We hope our legislators are diligent and thorough as they enter the negotiating season for the state’s 2024 budget.

Because, simply put, the 2024 budget proposed by Gov. Josh Shapiro spends too much money.

The 2024 budget proposal spends about 7% more than the previous year’s budget — which increased spending by nearly 3% over the 2022 budget.

Despite the increases in spending, the proposed 2024 budget still barely addresses court rulings that Pennsylvania’s system for funding public education is unconstitutionally inequitable — rulings with which the state’s leaders, as a Spotlight PA article noted, will have to contend.

Much of what the Shapiro administration does recommend for spending on public education — student-teacher stipends, mental health counseling, dispensing menstrual hygiene products in schools and so on — still seem to side-step the underlying systemic problems with education funding that the courts have mandated the state to correct.

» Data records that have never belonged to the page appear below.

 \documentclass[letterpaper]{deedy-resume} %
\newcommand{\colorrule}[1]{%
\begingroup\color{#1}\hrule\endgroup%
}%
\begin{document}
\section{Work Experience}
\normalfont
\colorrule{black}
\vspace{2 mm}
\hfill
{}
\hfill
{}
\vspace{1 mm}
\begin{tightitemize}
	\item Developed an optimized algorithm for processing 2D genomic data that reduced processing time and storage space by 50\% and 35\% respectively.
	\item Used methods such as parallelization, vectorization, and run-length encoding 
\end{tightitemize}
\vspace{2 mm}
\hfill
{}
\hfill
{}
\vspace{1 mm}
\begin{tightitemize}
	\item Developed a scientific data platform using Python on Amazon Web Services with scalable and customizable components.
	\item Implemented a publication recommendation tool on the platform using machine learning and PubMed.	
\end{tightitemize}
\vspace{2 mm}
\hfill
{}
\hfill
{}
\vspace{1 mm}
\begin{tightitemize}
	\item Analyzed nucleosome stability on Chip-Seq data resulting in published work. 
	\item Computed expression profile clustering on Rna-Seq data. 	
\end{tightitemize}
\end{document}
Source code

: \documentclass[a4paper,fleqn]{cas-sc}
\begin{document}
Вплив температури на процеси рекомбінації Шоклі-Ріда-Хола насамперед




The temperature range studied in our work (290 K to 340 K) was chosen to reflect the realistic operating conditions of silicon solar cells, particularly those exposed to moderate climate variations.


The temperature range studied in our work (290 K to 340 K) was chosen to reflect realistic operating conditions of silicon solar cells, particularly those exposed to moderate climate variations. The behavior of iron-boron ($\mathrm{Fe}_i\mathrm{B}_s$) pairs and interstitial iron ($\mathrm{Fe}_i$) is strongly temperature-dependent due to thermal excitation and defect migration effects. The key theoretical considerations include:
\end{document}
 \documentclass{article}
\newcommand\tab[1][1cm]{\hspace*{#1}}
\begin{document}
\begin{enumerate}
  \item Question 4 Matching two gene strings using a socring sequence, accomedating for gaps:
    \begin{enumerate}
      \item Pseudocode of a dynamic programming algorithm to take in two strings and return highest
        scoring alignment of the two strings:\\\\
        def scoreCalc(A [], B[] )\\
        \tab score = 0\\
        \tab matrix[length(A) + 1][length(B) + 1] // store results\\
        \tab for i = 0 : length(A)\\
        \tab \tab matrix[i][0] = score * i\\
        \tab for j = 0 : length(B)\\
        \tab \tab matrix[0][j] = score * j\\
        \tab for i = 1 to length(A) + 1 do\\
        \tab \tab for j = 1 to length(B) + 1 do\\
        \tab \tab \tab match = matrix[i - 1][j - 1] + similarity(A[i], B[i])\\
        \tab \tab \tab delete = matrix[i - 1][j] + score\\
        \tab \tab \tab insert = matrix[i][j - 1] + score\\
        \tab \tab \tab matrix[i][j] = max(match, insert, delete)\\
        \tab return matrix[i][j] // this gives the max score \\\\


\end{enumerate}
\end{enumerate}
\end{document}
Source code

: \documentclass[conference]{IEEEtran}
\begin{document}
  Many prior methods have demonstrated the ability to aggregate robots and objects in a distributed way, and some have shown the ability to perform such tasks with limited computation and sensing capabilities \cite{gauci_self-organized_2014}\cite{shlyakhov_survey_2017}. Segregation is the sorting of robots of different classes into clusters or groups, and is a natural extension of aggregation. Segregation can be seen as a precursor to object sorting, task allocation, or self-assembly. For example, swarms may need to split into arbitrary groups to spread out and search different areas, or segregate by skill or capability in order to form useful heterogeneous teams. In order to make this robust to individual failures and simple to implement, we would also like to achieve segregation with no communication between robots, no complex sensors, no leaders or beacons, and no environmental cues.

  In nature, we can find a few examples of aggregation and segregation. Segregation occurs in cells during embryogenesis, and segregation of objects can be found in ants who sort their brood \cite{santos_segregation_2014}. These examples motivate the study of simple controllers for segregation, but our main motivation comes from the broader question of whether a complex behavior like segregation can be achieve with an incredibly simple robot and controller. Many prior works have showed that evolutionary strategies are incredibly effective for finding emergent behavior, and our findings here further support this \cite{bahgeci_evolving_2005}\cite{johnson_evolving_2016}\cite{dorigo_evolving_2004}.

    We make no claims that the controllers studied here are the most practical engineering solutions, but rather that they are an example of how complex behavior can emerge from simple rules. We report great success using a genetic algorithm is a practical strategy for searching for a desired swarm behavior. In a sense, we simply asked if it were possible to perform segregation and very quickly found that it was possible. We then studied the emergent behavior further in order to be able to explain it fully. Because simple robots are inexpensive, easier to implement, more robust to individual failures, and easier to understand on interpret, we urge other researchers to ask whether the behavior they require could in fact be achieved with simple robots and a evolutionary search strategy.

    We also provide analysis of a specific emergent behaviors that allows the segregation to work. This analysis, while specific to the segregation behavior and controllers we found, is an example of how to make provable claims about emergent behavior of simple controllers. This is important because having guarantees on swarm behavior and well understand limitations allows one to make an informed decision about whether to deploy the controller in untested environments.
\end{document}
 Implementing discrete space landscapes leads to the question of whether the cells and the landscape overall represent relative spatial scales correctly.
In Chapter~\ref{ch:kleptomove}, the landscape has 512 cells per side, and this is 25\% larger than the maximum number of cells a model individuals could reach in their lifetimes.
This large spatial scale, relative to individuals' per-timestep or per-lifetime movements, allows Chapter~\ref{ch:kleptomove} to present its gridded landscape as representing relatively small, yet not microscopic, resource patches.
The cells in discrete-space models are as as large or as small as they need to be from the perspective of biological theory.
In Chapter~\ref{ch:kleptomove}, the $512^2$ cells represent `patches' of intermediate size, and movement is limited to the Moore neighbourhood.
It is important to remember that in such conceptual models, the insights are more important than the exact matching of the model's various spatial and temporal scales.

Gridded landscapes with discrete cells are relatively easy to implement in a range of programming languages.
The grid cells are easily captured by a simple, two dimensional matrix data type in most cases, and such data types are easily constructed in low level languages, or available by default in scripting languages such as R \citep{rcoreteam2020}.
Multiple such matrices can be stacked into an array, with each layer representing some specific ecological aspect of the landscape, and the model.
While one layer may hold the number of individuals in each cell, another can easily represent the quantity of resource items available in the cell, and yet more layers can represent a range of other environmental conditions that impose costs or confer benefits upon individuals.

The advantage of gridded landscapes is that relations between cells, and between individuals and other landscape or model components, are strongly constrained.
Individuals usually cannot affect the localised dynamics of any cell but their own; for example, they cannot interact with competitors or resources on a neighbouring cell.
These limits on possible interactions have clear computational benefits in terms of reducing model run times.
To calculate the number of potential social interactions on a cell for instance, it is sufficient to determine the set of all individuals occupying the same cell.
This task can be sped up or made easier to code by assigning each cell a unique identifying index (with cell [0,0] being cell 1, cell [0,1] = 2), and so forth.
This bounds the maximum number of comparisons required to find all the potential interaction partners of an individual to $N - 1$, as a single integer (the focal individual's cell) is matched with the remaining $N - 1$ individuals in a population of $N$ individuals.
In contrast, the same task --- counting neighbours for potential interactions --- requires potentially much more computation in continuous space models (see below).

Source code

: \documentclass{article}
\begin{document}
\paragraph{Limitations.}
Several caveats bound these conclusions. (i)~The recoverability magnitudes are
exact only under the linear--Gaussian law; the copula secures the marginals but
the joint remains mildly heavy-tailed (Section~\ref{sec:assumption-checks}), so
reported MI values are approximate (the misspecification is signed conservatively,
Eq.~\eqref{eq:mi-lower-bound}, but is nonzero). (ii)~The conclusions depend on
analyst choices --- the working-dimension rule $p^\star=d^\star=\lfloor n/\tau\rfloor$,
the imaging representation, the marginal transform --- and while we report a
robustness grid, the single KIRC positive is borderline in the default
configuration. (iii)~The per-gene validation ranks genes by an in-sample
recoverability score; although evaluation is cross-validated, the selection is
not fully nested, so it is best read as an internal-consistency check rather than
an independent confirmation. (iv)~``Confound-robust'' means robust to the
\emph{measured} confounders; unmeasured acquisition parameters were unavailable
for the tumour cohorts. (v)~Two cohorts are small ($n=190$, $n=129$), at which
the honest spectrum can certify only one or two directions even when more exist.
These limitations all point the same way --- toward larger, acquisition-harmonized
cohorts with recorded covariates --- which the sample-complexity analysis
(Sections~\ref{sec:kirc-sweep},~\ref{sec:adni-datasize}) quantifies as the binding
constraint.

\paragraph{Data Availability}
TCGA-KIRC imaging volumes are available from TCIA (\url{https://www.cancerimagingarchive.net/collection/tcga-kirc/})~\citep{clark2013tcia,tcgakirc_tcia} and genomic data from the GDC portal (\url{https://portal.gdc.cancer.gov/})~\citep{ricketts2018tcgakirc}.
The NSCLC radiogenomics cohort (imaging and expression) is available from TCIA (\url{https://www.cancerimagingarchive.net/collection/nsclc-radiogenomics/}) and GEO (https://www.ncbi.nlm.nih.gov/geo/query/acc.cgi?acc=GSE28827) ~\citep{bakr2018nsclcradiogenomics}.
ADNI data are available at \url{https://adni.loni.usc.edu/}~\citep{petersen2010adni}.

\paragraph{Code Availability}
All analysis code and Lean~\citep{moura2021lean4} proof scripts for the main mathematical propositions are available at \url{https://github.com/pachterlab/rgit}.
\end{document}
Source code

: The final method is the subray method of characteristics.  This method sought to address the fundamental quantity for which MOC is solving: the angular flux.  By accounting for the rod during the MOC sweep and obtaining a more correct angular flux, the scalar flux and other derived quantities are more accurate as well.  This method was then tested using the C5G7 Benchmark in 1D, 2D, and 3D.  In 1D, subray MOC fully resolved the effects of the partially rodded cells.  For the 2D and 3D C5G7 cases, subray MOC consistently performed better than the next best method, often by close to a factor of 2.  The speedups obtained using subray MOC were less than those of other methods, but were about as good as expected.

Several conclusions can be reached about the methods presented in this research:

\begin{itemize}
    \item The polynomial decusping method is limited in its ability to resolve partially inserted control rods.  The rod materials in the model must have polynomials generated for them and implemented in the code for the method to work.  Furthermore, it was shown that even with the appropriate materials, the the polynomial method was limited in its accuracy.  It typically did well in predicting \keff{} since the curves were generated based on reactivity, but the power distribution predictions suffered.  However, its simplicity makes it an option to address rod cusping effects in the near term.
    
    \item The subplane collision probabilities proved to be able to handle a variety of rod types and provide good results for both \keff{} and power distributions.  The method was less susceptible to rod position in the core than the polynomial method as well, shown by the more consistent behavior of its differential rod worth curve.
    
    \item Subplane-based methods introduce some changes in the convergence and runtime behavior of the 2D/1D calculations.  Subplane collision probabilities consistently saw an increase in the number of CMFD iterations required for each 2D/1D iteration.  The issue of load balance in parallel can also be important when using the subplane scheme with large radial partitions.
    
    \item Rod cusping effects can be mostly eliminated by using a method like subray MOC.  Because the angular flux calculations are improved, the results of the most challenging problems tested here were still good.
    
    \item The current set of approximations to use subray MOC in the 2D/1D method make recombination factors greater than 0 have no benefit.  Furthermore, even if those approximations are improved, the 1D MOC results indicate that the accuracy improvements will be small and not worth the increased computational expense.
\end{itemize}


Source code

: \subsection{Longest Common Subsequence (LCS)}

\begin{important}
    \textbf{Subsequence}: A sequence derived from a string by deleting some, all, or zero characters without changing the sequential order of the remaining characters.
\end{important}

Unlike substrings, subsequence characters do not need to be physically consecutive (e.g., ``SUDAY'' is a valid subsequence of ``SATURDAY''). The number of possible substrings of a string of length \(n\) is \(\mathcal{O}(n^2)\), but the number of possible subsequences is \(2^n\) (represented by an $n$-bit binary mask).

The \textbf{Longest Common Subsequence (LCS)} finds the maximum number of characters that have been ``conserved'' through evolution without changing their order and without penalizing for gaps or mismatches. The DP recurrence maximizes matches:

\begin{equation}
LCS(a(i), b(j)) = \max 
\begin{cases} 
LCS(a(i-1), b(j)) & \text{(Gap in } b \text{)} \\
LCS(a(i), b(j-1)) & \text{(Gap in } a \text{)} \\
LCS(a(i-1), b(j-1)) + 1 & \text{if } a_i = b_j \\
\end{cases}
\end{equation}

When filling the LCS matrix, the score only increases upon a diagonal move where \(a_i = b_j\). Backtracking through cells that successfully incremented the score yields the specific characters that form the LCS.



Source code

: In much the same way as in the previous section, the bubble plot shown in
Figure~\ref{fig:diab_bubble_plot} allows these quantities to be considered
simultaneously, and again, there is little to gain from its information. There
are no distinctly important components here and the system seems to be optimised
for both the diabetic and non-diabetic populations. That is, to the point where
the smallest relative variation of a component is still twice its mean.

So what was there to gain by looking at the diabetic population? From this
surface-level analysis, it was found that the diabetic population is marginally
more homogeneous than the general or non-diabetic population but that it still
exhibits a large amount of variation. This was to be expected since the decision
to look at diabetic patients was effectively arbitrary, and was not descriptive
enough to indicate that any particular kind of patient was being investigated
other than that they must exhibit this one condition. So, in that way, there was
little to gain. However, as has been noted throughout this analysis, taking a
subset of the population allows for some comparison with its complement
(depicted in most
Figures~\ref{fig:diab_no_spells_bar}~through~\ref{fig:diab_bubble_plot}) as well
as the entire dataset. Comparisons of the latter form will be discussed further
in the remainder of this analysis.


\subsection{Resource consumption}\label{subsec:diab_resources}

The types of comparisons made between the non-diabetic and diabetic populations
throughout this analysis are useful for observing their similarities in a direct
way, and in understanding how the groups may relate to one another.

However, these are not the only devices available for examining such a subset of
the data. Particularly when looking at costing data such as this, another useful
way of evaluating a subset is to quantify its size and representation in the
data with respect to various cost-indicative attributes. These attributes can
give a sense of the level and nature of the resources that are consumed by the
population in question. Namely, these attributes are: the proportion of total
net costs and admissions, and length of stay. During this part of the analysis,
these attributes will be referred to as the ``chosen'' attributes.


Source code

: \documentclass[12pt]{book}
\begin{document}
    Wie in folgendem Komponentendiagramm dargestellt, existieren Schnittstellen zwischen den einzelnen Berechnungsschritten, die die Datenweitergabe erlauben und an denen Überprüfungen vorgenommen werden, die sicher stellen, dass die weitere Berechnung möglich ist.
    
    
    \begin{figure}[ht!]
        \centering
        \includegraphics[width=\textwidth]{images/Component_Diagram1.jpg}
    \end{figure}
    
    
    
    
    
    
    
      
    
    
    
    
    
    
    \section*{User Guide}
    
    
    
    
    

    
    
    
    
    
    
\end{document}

While many of these proposals address real problems and it may be commendable to try to solve these problems, the larger looming problem cannot be ignored.

Rather than a laser-like focus on this approaching problem, the Shapiro’s proposal recommends more money for public transit and for the state’s public universities.

While public transit and public colleges serve a vital need, we believe our state government should be mindful that these systems need to be sustainable without ever-increasing outlays of tax dollars.

To cover the increased spending, Shapiro’s proposal reduces the state’s reserves from about $14 billion to $11 billion — a possibility that should alarm anyone who recognizes that this fiscal cushion is necessary if the nation enters a period of economic hardship. It also relies on revenue from legalizing the use of recreational marijuana — which hasn’t happened and which is far from a sure bet it will.

Relying on money the state shouldn’t assume it will get and on money it needs if the country slides into a recession or depression just to spend more — but not, to any significant degree, on the major fiscal problem the state will face this year is the wrong direction. We hope our state lawmakers will correct Pennsylvania’s course.